Jeśli minęły cię te informacje, nie martw się: “New York Times” będzie miał kolejny przewodnik w przyszłym roku.

Ali, pisząc w NYT, chce, byśmy uwierzyli, że codziennie napotyka na przeszkody w potrzebie “świętowania mojego Eid al-Adha głośno i dumnie... jak Amerykanin”. Trudno zobaczyć, jak to możliwe, skoro każdy liczący się środek masowego przekazu dostarcza więcej informacji i sprawozdań z tego święta niż z jakiegokolwiek innego. Można by zrozumieć, gdyby działo się to raz na dziesięć lat, ale to dzieje się co roku.

“Guardian” w Wielkiej Brytanii jest nieco lepszy, dając nieco informacji o “mieście, którego wielu pielgrzymów hadż nie widzi”, daje spojrzenie od wewnątrz na bezprecedensowe zmiany miejskie w Mekce. Wspomina także „imigracyjną siłę roboczą”, te miliony niedopłaconych ludzi, wielu wykorzystywanych przez swoich pracodawców i trzymanych jako na wpół niewolników. Inny artykuł daje wgląd w Eid w Aleppo, gdzie jest ono „zaznaczone masakrami i nasilonymi bombardowaniami”.

Nie ma niczego złego w tym, by media informowały o dużych wydarzeniach religijnych. Jak często jednak duże gazety na Zachodzie wysyłają swoich korespondentów na pielgrzymki do Jerozolimy, Armitsaru, Watykanu lub Waranasi? Jak często gazety dostarczają najbardziej konserwatywnych i pobożnych wyjaśnień do wydarzeń religijnych ustami swoich dziennikarzy, piorąc religię do czysta i informując o niej jak o czymś, co ma zostać przekazane jako fakt?
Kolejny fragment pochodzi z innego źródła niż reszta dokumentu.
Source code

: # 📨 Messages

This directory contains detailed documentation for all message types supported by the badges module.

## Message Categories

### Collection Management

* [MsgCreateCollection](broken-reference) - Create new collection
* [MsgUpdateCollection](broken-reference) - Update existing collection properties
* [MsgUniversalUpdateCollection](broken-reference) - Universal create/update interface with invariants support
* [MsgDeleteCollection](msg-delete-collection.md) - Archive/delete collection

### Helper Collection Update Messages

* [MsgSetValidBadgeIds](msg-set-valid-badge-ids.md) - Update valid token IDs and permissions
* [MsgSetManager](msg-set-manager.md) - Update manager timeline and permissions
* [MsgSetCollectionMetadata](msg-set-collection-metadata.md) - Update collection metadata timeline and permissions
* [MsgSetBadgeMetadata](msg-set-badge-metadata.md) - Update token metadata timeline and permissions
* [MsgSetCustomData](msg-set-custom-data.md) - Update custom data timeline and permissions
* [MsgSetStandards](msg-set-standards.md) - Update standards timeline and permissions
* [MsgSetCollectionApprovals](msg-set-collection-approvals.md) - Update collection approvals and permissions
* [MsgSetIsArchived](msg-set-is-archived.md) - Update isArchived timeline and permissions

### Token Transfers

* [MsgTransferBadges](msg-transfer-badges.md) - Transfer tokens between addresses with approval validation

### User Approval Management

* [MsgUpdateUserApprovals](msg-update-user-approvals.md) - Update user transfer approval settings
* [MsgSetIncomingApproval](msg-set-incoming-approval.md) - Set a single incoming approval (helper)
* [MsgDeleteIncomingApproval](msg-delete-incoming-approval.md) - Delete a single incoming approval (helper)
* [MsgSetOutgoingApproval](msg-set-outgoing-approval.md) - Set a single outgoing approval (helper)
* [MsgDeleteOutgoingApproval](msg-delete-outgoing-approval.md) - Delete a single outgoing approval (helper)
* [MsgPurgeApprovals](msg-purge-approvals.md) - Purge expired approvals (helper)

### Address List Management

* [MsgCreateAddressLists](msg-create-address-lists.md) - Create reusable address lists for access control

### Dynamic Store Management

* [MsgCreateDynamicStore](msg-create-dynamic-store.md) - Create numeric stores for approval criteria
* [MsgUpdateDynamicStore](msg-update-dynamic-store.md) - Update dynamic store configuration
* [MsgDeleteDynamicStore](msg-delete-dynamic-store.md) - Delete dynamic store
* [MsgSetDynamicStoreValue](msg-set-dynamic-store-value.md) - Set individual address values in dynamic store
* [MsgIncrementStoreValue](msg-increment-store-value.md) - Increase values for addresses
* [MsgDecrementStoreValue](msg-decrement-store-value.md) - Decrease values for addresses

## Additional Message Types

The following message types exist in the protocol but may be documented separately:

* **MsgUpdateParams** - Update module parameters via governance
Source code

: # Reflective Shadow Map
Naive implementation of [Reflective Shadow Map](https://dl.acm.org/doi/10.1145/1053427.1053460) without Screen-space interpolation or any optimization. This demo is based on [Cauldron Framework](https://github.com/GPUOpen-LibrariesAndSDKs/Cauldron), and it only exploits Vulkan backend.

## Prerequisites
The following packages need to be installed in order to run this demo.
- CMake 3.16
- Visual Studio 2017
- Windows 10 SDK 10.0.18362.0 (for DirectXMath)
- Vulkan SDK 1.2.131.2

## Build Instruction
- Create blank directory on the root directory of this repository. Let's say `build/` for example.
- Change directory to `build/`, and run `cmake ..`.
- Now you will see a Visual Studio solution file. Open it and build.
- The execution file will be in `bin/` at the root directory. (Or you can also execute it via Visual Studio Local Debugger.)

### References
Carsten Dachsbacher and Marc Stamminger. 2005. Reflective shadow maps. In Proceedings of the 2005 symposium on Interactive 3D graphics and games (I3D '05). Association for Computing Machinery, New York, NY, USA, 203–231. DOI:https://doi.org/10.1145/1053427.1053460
Ponieważ islam stał się częścią Zachodu, wplecioną w tkankę codziennego doświadczenia, jego święta i pobożność powinny być traktowane tak, jak inne religie, nie zaś ozdabiane co roku przez jakieś egzotyczne, „orientalistyczne” wprowadzenia. Czytelnikom należy się także od mediów odrobina uczciwości, w odróżnieniu od tuszowania rasizmu i sekciarstwa w Arabii Saudyjskiej, takiego jak poglądy anty-szyickie. Takich rzeczy nie wybiela się w Londynie ani Nowym Jorku, więc nie wybielajcie ich w Mekce. Media nie powinny także tuszować faktu, że w odróżnieniu od uczestnictwa w świętowaniu Wielkanocy w Watykanie, Deepawali w Warnasi, festiwalu szyitów w Anandpur lub Rosz Haszana w Jerozolimie, hadż jest zabroniony dla nie-muzułmanów.

To jest unikatowy fakt, nie zaś ta “unikatowa” różnorodność, o której mówi CNN. Jest to niemal jedyne miejsce wśród pielgrzymek i religii świata, z którego media nie mogą informować i które nie jest otwarte dla outsiderów. Samo to jest powodem do krytyki, bo choć Ali z „New York Timesa” może obchodzić „głośno i dumnie” swoje święto w Ameryce, inne religie nie mogą obchodzić świąt „głośno i dumnie” w Mekce.

Z tego powodu byłoby lepiej, gdyby media przestały karmić nas propagandą w sprawie świąt w Arabii Saudyjskiej i zaczęły opowiadać nam o innych miejscach, które przemawiają do bardziej otwartej i tolerancyjnej tradycji.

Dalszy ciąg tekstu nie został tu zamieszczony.